The Tribunal dismissed the appeal regarding the deduction under section 80IA(4) of the Income-tax Act, 1961, as the activities of the assessee did not qualify as infrastructure facilities. However, the Tribunal allowed the appeal on the disallowance under section 43B, directing the deletion of the disallowance since the advertisement tax was not claimed as a deduction. The order was pronounced on January 7, 2020.
Issues Involved: 1. Denial of deduction under section 80IA(4) of the Income-tax Act, 1961. 2. Disallowance under section 43B of the Income-tax Act, 1961.
Issue-wise Detailed Analysis:
1. Denial of Deduction under Section 80IA(4):
The assessee, a firm engaged in the development, maintenance, and operation of infrastructure facilities such as foot over bridges and road signages on a BOT basis, filed its return for AY 2012-13 claiming a deduction of Rs. 1,44,25,090 under section 80IA(4). The Assessing Officer (AO) denied the deduction, asserting that the activities of installing and maintaining signages did not qualify as infrastructure facilities under section 80IA(4). This decision was upheld by the CIT(A), who referenced previous Tribunal decisions in the assessee’s case for AYs 2010-11 and 2011-12, and the case of M/s. Rajdeep Publicity Pvt. Ltd. vs. DCIT.

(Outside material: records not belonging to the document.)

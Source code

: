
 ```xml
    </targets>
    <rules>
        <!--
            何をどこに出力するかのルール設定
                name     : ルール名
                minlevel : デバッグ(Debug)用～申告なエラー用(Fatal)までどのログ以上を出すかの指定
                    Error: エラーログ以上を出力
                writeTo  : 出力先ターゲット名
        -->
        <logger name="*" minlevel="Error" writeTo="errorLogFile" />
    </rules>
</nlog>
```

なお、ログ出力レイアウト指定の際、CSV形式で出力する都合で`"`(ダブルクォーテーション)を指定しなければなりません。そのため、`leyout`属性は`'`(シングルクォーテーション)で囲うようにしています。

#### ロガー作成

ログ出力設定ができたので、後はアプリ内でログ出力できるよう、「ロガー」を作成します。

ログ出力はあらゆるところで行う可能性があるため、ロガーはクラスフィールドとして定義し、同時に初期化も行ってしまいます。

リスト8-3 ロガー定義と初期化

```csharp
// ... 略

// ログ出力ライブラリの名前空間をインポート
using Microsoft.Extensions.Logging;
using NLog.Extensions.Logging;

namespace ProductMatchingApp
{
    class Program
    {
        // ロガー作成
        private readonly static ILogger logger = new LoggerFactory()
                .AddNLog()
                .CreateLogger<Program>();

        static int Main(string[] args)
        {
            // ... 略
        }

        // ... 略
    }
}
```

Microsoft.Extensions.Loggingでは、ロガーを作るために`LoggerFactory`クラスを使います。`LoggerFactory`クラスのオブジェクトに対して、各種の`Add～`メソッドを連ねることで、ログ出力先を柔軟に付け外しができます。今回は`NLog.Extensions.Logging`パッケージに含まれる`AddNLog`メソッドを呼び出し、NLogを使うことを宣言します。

The Tribunal reiterated that the activities of constructing foot over bridges and installing road signages do not fall within the definition of infrastructure facilities as per section 80IA(4). The Tribunal cited its earlier decision and noted that the assessee had not provided any new evidence or distinguishing facts for the current assessment year. The Tribunal concluded that the assessee is not eligible for the deduction claimed under section 80IA(4).
2. Disallowance under Section 43B:
During the assessment proceedings, the AO observed that an amount of Rs. 16,97,494 was shown as advertisement tax payable to the M.P. State Government but was not paid until the date of audit. The AO disallowed this amount under section 43B, reasoning that the tax was part of gross receipts and its non-payment before the return filing date attracted the provisions of section 43B.
The CIT(A) upheld the AO’s decision. However, the Tribunal, upon reviewing the submissions, noted that the assessee had not debited the advertisement tax in its Profit and Loss Account and had not claimed it as a deduction. The Tribunal referenced the Delhi High Court decision in CIT vs. Noble and Hewitt (I) (P) Ltd., which held that if an amount is not debited as an expenditure nor claimed as a deduction, section 43B disallowance does not apply. Consequently, the Tribunal directed the deletion of the disallowance under section 43B.
Conclusion:
The appeal was partly allowed. The Tribunal dismissed the grounds related to the deduction under section 80IA(4) but allowed the grounds related to the disallowance under section 43B, directing the deletion of the disallowance. The order was pronounced on January 7, 2020.